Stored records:
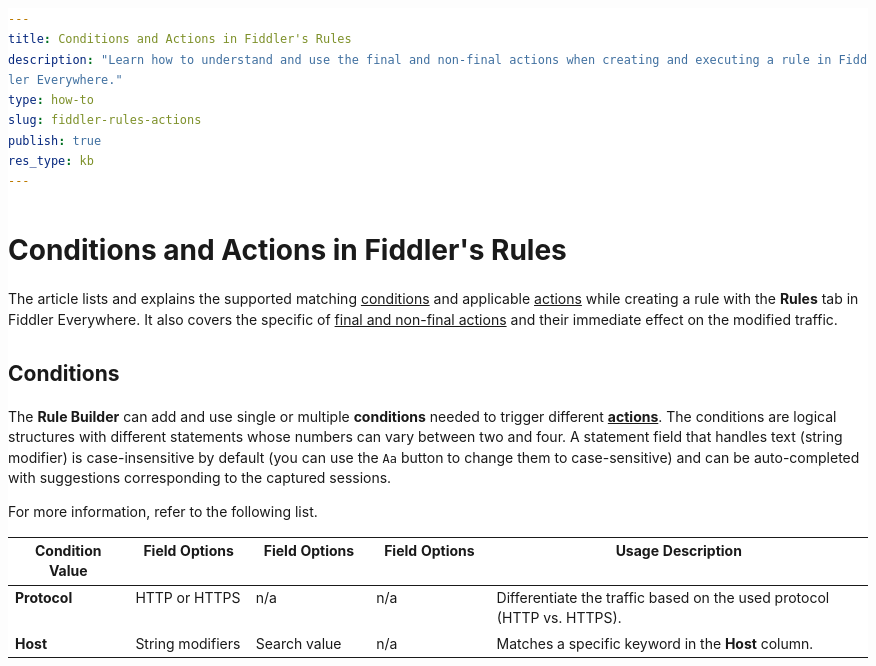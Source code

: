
 ```yaml
---
title: Conditions and Actions in Fiddler's Rules
description: "Learn how to understand and use the final and non-final actions when creating and executing a rule in Fiddler Everywhere."
type: how-to
slug: fiddler-rules-actions
publish: true
res_type: kb
---
```



# Conditions and Actions in Fiddler's Rules

The article lists and explains the supported matching [conditions](#conditions) and applicable [actions](#actions) while creating a rule with the **Rules** tab in Fiddler Everywhere. It also covers the specific of [final and non-final actions](#final-and-non-final-actions) and their immediate effect on the modified traffic.


## Conditions

The **Rule Builder** can add and use single or multiple **conditions** needed to trigger different [**actions**](#actions). The conditions are logical structures with different statements whose numbers can vary between two and four. A statement field that handles text (string modifier) is case-insensitive by default (you can use the `Aa` button to change them to case-sensitive) and can be auto-completed with suggestions corresponding to the captured sessions.

For more information, refer to the following list. 

<table style="width: 100%">
    <colgroup>
       <col span="1" style="width: 14%;">
       <col span="1" style="width: 14%;">
       <col span="1" style="width: 14%;">
       <col span="1" style="width: 14%;">
       <col span="1" style="width: 44%;">
    </colgroup>
    <thead>
        <tr>
            <th>Condition Value</th>
            <th>Field Options</th>
            <th>Field Options</th>
            <th>Field Options</th>
            <th>Usage Description</th>
        </tr>
    </thead>
    <tbody>
        <tr>
            <td><b>Protocol</b></td>
            <td>HTTP or HTTPS</td>
            <td>n/a</td>
            <td>n/a</td>
            <td>Differentiate the traffic based on the used protocol (HTTP vs. HTTPS).</td>
        </tr>
        <tr>
            <td><b>Host</b></td>
            <td>String modifiers</td>
            <td>Search value</td>
            <td>n/a</td>
            <td>Matches a specific keyword in the <b>Host</b> column.</td>
        </tr>
        <tr>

_What the task requires_
Leave every picture out and output the records exactly.

_Exercise response_
Source code

:
 ```yaml
---
title: Conditions and Actions in Fiddler's Rules
description: "Learn how to understand and use the final and non-final actions when creating and executing a rule in Fiddler Everywhere."
type: how-to
slug: fiddler-rules-actions
publish: true
res_type: kb
---
```



# Conditions and Actions in Fiddler's Rules

The article lists and explains the supported matching [conditions](#conditions) and applicable [actions](#actions) while creating a rule with the **Rules** tab in Fiddler Everywhere. It also covers the specific of [final and non-final actions](#final-and-non-final-actions) and their immediate effect on the modified traffic.


## Conditions

The **Rule Builder** can add and use single or multiple **conditions** needed to trigger different [**actions**](#actions). The conditions are logical structures with different statements whose numbers can vary between two and four. A statement field that handles text (string modifier) is case-insensitive by default (you can use the `Aa` button to change them to case-sensitive) and can be auto-completed with suggestions corresponding to the captured sessions.

For more information, refer to the following list. 

<table style="width: 100%">
    <colgroup>
       <col span="1" style="width: 14%;">
       <col span="1" style="width: 14%;">
       <col span="1" style="width: 14%;">
       <col span="1" style="width: 14%;">
       <col span="1" style="width: 44%;">
    </colgroup>
    <thead>
        <tr>
            <th>Condition Value</th>
            <th>Field Options</th>
            <th>Field Options</th>
            <th>Field Options</th>
            <th>Usage Description</th>
        </tr>
    </thead>
    <tbody>
        <tr>
            <td><b>Protocol</b></td>
            <td>HTTP or HTTPS</td>
            <td>n/a</td>
            <td>n/a</td>
            <td>Differentiate the traffic based on the used protocol (HTTP vs. HTTPS).</td>
        </tr>
        <tr>
            <td><b>Host</b></td>
            <td>String modifiers</td>
            <td>Search value</td>
            <td>n/a</td>
            <td>Matches a specific keyword in the <b>Host</b> column.</td>
        </tr>
        <tr>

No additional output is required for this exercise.